═════ RECORDS TO USE

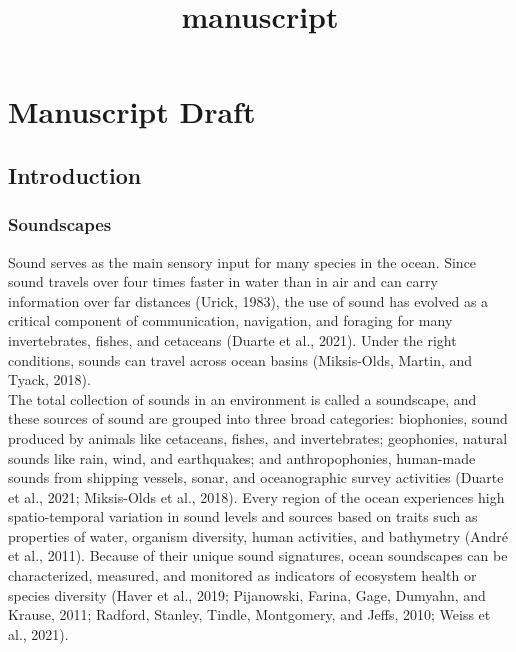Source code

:\documentclass[
]{article}
\title{manuscript}
\author{}
\date{\vspace{-2.5em}}
\begin{document}
\maketitle

\hypertarget{manuscript-draft}{%
\section{Manuscript Draft}\label{manuscript-draft}}

\hypertarget{introduction}{%
\subsection{Introduction}\label{introduction}}

\hypertarget{soundscapes}{%
\subsubsection{Soundscapes}\label{soundscapes}}

Sound serves as the main sensory input for many species in the ocean.
Since sound travels over four times faster in water than in air and can
carry information over far distances (Urick, 1983), the use of sound has
evolved as a critical component of communication, navigation, and
foraging for many invertebrates, fishes, and cetaceans (Duarte et al.,
2021). Under the right conditions, sounds can travel across ocean basins
(Miksis-Olds, Martin, and Tyack, 2018).\\

The total collection of sounds in an environment is called a soundscape,
and these sources of sound are grouped into three broad categories:
biophonies, sound produced by animals like cetaceans, fishes, and
invertebrates; geophonies, natural sounds like rain, wind, and
earthquakes; and anthropophonies, human-made sounds from shipping
vessels, sonar, and oceanographic survey activities (Duarte et al.,
2021; Miksis-Olds et al., 2018). Every region of the ocean experiences
high spatio-temporal variation in sound levels and sources based on
traits such as properties of water, organism diversity, human
activities, and bathymetry (André et al., 2011). Because of their unique
sound signatures, ocean soundscapes can be characterized, measured, and
monitored as indicators of ecosystem health or species diversity (Haver
et al., 2019; Pijanowski, Farina, Gage, Dumyahn, and Krause, 2011;
Radford, Stanley, Tindle, Montgomery, and Jeffs, 2010; Weiss et al.,
2021).\\
\end{document}
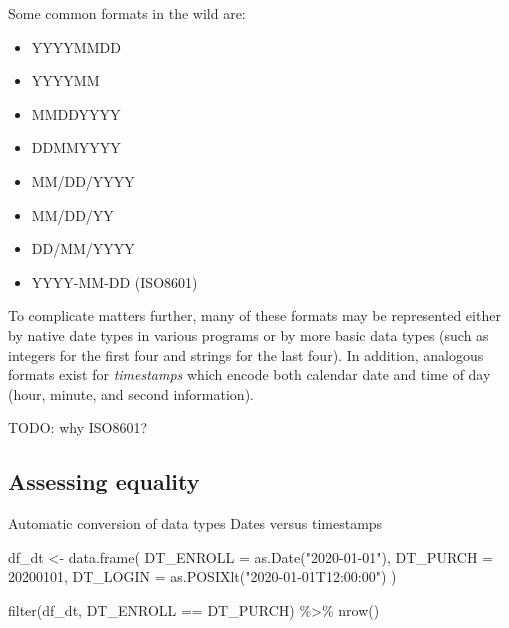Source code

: \documentclass[
]{krantz}
\makeatletter
\newenvironment{Shaded}{\begin{snugshade}}{\end{snugshade}}
\newcommand{\AttributeTok}[1]{\textcolor[rgb]{0.61,0.61,0.61}{#1}}
\newcommand{\DecValTok}[1]{\textcolor[rgb]{0.06,0.06,0.06}{#1}}
\newcommand{\FunctionTok}[1]{\textcolor[rgb]{0,0,0}{#1}}
\newcommand{\NormalTok}[1]{#1}
\newcommand{\OtherTok}[1]{\textcolor[rgb]{0.37,0.37,0.37}{#1}}
\newcommand{\SpecialCharTok}[1]{\textcolor[rgb]{0,0,0}{#1}}
\newcommand{\StringTok}[1]{\textcolor[rgb]{0.5,0.5,0.5}{#1}}
\providecommand{\tightlist}{%
  \setlength{\itemsep}{0pt}\setlength{\parskip}{0pt}}
\newenvironment{kframe}{%
\medskip{}
\setlength{\fboxsep}{.8em}
 \def\at@end@of@kframe{}%
 \ifinner\ifhmode%
  \def\at@end@of@kframe{\end{minipage}}%
  \begin{minipage}{\columnwidth}%
 \fi\fi%
 \def\FrameCommand##1{\hskip\@totalleftmargin \hskip-\fboxsep
 \colorbox{shadecolor}{##1}\hskip-\fboxsep
     \hskip-\linewidth \hskip-\@totalleftmargin \hskip\columnwidth}%
 \MakeFramed {\advance\hsize-\width
   \@totalleftmargin\z@ \linewidth\hsize
   \@setminipage}}%
 {\par\unskip\endMakeFramed%
 \at@end@of@kframe}
\renewenvironment{Shaded}{\begin{kframe}}{\end{kframe}}
\makeatother
\begin{document}
Some common formats in the wild are:

\begin{itemize}
\tightlist
\item
  YYYYMMDD
\item
  YYYYMM
\item
  MMDDYYYY
\item
  DDMMYYYY
\item
  MM/DD/YYYY
\item
  MM/DD/YY
\item
  DD/MM/YYYY
\item
  YYYY-MM-DD (ISO8601)
\end{itemize}

To complicate matters further, many of these formats may be represented either by native date types in various programs or by more basic data types (such as integers for the first four and strings for the last four). In addition, analogous formats exist for \emph{timestamps} which encode both calendar date and time of day (hour, minute, and second information).

TODO: why ISO8601?

\hypertarget{assessing-equality}{%
\subsection{Assessing equality}\label{assessing-equality}}

Automatic conversion of data types
Dates versus timestamps

\begin{Shaded}
\begin{Highlighting}[]
\NormalTok{df\_dt }\OtherTok{\textless{}{-}}
\FunctionTok{data.frame}\NormalTok{(}
  \AttributeTok{DT\_ENROLL =} \FunctionTok{as.Date}\NormalTok{(}\StringTok{"2020{-}01{-}01"}\NormalTok{),}
  \AttributeTok{DT\_PURCH  =} \DecValTok{20200101}\NormalTok{,}
  \AttributeTok{DT\_LOGIN  =} \FunctionTok{as.POSIXlt}\NormalTok{(}\StringTok{"2020{-}01{-}01T12:00:00"}\NormalTok{) }
\NormalTok{  )}
\end{Highlighting}
\end{Shaded}

\begin{Shaded}
\begin{Highlighting}[]
\FunctionTok{filter}\NormalTok{(df\_dt, DT\_ENROLL }\SpecialCharTok{==}\NormalTok{ DT\_PURCH) }\SpecialCharTok{\%\textgreater{}\%} \FunctionTok{nrow}\NormalTok{()}
\end{Highlighting}
\end{Shaded}
\end{document}

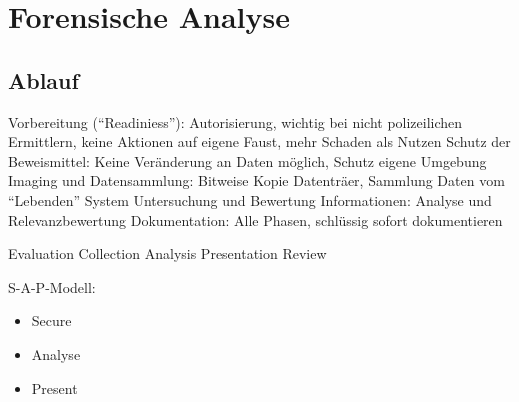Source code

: \chapter{Forensische Analyse}
\section{Ablauf}
Vorbereitung ("`Readiniess"'): Autorisierung, wichtig bei nicht polizeilichen Ermittlern, keine Aktionen auf eigene Faust, mehr Schaden als Nutzen
Schutz der Beweismittel: Keine Veränderung an Daten möglich, Schutz eigene Umgebung
Imaging und Datensammlung: Bitweise Kopie Datenträer, Sammlung Daten vom "`Lebenden"' System
Untersuchung und Bewertung Informationen: Analyse und Relevanzbewertung
Dokumentation: Alle Phasen, schlüssig sofort dokumentieren

Evaluation 
Collection
Analysis
Presentation
Review

S-A-P-Modell:
\begin{itemize}
\item Secure
\item Analyse
\item Present
\end{itemize}

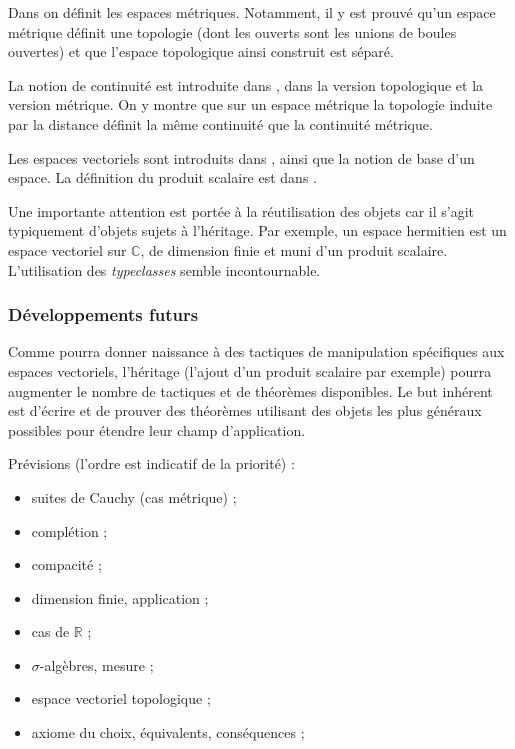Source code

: Dans  on définit les espaces métriques. Notamment, il y est prouvé qu'un espace métrique définit une topologie (dont les ouverts sont les unions de boules ouvertes) et que l'espace topologique ainsi construit est séparé.

La notion de continuité est introduite dans , dans la version topologique et la version métrique. On y montre que sur un espace métrique la topologie induite par la distance définit la même continuité que la continuité métrique.

Les espaces vectoriels sont introduits dans , ainsi que la notion de base d'un espace. La définition du produit scalaire est dans .

Une importante attention est portée à la réutilisation des objets car il s'agit typiquement d'objets sujets à l'héritage. Par exemple, un espace hermitien est un espace vectoriel sur $\mathbb{C}$, de dimension finie et muni d'un produit scalaire. L'utilisation des \emph{typeclasses} semble incontournable.


\subsubsection{Développements futurs}

Comme  pourra donner naissance à des tactiques de manipulation spécifiques aux espaces vectoriels, %
l'héritage (l'ajout d'un produit scalaire par exemple) pourra augmenter le nombre de tactiques et de théorèmes disponibles. Le but inhérent est d'écrire et de prouver des théorèmes utilisant des objets les plus généraux possibles pour étendre leur champ d'application.

Prévisions (l'ordre est indicatif de la priorité) :
\begin{itemize}
  \item suites de Cauchy (cas métrique) ;
  \item complétion ;
  \item compacité ;
  \item dimension finie, application ; %
  \item cas de $\mathbb{R}$ ;
  \item $\sigma$-algèbres, mesure ;
  \item espace vectoriel topologique ; %
  \item axiome du choix, équivalents, conséquences ; %
\end{itemize}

══════════

» ACTIVITY
In the copy, keep every line of the data above exactly and drop each picture.

» RESULT OF THIS EXERCISE
Source code

:\documentclass[
]{article}
\title{manuscript}
\author{}
\date{\vspace{-2.5em}}
\begin{document}
\maketitle

\hypertarget{manuscript-draft}{%
\section{Manuscript Draft}\label{manuscript-draft}}

\hypertarget{introduction}{%
\subsection{Introduction}\label{introduction}}

\hypertarget{soundscapes}{%
\subsubsection{Soundscapes}\label{soundscapes}}

Sound serves as the main sensory input for many species in the ocean.
Since sound travels over four times faster in water than in air and can
carry information over far distances (Urick, 1983), the use of sound has
evolved as a critical component of communication, navigation, and
foraging for many invertebrates, fishes, and cetaceans (Duarte et al.,
2021). Under the right conditions, sounds can travel across ocean basins
(Miksis-Olds, Martin, and Tyack, 2018).\\

The total collection of sounds in an environment is called a soundscape,
and these sources of sound are grouped into three broad categories:
biophonies, sound produced by animals like cetaceans, fishes, and
invertebrates; geophonies, natural sounds like rain, wind, and
earthquakes; and anthropophonies, human-made sounds from shipping
vessels, sonar, and oceanographic survey activities (Duarte et al.,
2021; Miksis-Olds et al., 2018). Every region of the ocean experiences
high spatio-temporal variation in sound levels and sources based on
traits such as properties of water, organism diversity, human
activities, and bathymetry (André et al., 2011). Because of their unique
sound signatures, ocean soundscapes can be characterized, measured, and
monitored as indicators of ecosystem health or species diversity (Haver
et al., 2019; Pijanowski, Farina, Gage, Dumyahn, and Krause, 2011;
Radford, Stanley, Tindle, Montgomery, and Jeffs, 2010; Weiss et al.,
2021).\\
\end{document}
Source code

: \documentclass[
]{krantz}
\makeatletter
\newenvironment{Shaded}{\begin{snugshade}}{\end{snugshade}}
\newcommand{\AttributeTok}[1]{\textcolor[rgb]{0.61,0.61,0.61}{#1}}
\newcommand{\DecValTok}[1]{\textcolor[rgb]{0.06,0.06,0.06}{#1}}
\newcommand{\FunctionTok}[1]{\textcolor[rgb]{0,0,0}{#1}}
\newcommand{\NormalTok}[1]{#1}
\newcommand{\OtherTok}[1]{\textcolor[rgb]{0.37,0.37,0.37}{#1}}
\newcommand{\SpecialCharTok}[1]{\textcolor[rgb]{0,0,0}{#1}}
\newcommand{\StringTok}[1]{\textcolor[rgb]{0.5,0.5,0.5}{#1}}
\providecommand{\tightlist}{%
  \setlength{\itemsep}{0pt}\setlength{\parskip}{0pt}}
\newenvironment{kframe}{%
\medskip{}
\setlength{\fboxsep}{.8em}
 \def\at@end@of@kframe{}%
 \ifinner\ifhmode%
  \def\at@end@of@kframe{\end{minipage}}%
  \begin{minipage}{\columnwidth}%
 \fi\fi%
 \def\FrameCommand##1{\hskip\@totalleftmargin \hskip-\fboxsep
 \colorbox{shadecolor}{##1}\hskip-\fboxsep
     \hskip-\linewidth \hskip-\@totalleftmargin \hskip\columnwidth}%
 \MakeFramed {\advance\hsize-\width
   \@totalleftmargin\z@ \linewidth\hsize
   \@setminipage}}%
 {\par\unskip\endMakeFramed%
 \at@end@of@kframe}
\renewenvironment{Shaded}{\begin{kframe}}{\end{kframe}}
\makeatother
\begin{document}
Some common formats in the wild are:

\begin{itemize}
\tightlist
\item
  YYYYMMDD
\item
  YYYYMM
\item
  MMDDYYYY
\item
  DDMMYYYY
\item
  MM/DD/YYYY
\item
  MM/DD/YY
\item
  DD/MM/YYYY
\item
  YYYY-MM-DD (ISO8601)
\end{itemize}

To complicate matters further, many of these formats may be represented either by native date types in various programs or by more basic data types (such as integers for the first four and strings for the last four). In addition, analogous formats exist for \emph{timestamps} which encode both calendar date and time of day (hour, minute, and second information).

TODO: why ISO8601?

\hypertarget{assessing-equality}{%
\subsection{Assessing equality}\label{assessing-equality}}

Automatic conversion of data types
Dates versus timestamps

\begin{Shaded}
\begin{Highlighting}[]
\NormalTok{df\_dt }\OtherTok{\textless{}{-}}
\FunctionTok{data.frame}\NormalTok{(}
  \AttributeTok{DT\_ENROLL =} \FunctionTok{as.Date}\NormalTok{(}\StringTok{"2020{-}01{-}01"}\NormalTok{),}
  \AttributeTok{DT\_PURCH  =} \DecValTok{20200101}\NormalTok{,}
  \AttributeTok{DT\_LOGIN  =} \FunctionTok{as.POSIXlt}\NormalTok{(}\StringTok{"2020{-}01{-}01T12:00:00"}\NormalTok{) }
\NormalTok{  )}
\end{Highlighting}
\end{Shaded}

\begin{Shaded}
\begin{Highlighting}[]
\FunctionTok{filter}\NormalTok{(df\_dt, DT\_ENROLL }\SpecialCharTok{==}\NormalTok{ DT\_PURCH) }\SpecialCharTok{\%\textgreater{}\%} \FunctionTok{nrow}\NormalTok{()}
\end{Highlighting}
\end{Shaded}
\end{document}

Source code

: \chapter{Forensische Analyse}
\section{Ablauf}
Vorbereitung ("`Readiniess"'): Autorisierung, wichtig bei nicht polizeilichen Ermittlern, keine Aktionen auf eigene Faust, mehr Schaden als Nutzen
Schutz der Beweismittel: Keine Veränderung an Daten möglich, Schutz eigene Umgebung
Imaging und Datensammlung: Bitweise Kopie Datenträer, Sammlung Daten vom "`Lebenden"' System
Untersuchung und Bewertung Informationen: Analyse und Relevanzbewertung
Dokumentation: Alle Phasen, schlüssig sofort dokumentieren

Evaluation 
Collection
Analysis
Presentation
Review

S-A-P-Modell:
\begin{itemize}
\item Secure
\item Analyse
\item Present
\end{itemize}

Source code

: Dans  on définit les espaces métriques. Notamment, il y est prouvé qu'un espace métrique définit une topologie (dont les ouverts sont les unions de boules ouvertes) et que l'espace topologique ainsi construit est séparé.

La notion de continuité est introduite dans , dans la version topologique et la version métrique. On y montre que sur un espace métrique la topologie induite par la distance définit la même continuité que la continuité métrique.

Les espaces vectoriels sont introduits dans , ainsi que la notion de base d'un espace. La définition du produit scalaire est dans .

Une importante attention est portée à la réutilisation des objets car il s'agit typiquement d'objets sujets à l'héritage. Par exemple, un espace hermitien est un espace vectoriel sur $\mathbb{C}$, de dimension finie et muni d'un produit scalaire. L'utilisation des \emph{typeclasses} semble incontournable.


\subsubsection{Développements futurs}

Comme  pourra donner naissance à des tactiques de manipulation spécifiques aux espaces vectoriels, %
l'héritage (l'ajout d'un produit scalaire par exemple) pourra augmenter le nombre de tactiques et de théorèmes disponibles. Le but inhérent est d'écrire et de prouver des théorèmes utilisant des objets les plus généraux possibles pour étendre leur champ d'application.

Prévisions (l'ordre est indicatif de la priorité) :
\begin{itemize}
  \item suites de Cauchy (cas métrique) ;
  \item complétion ;
  \item compacité ;
  \item dimension finie, application ; %
  \item cas de $\mathbb{R}$ ;
  \item $\sigma$-algèbres, mesure ;
  \item espace vectoriel topologique ; %
  \item axiome du choix, équivalents, conséquences ; %
\end{itemize}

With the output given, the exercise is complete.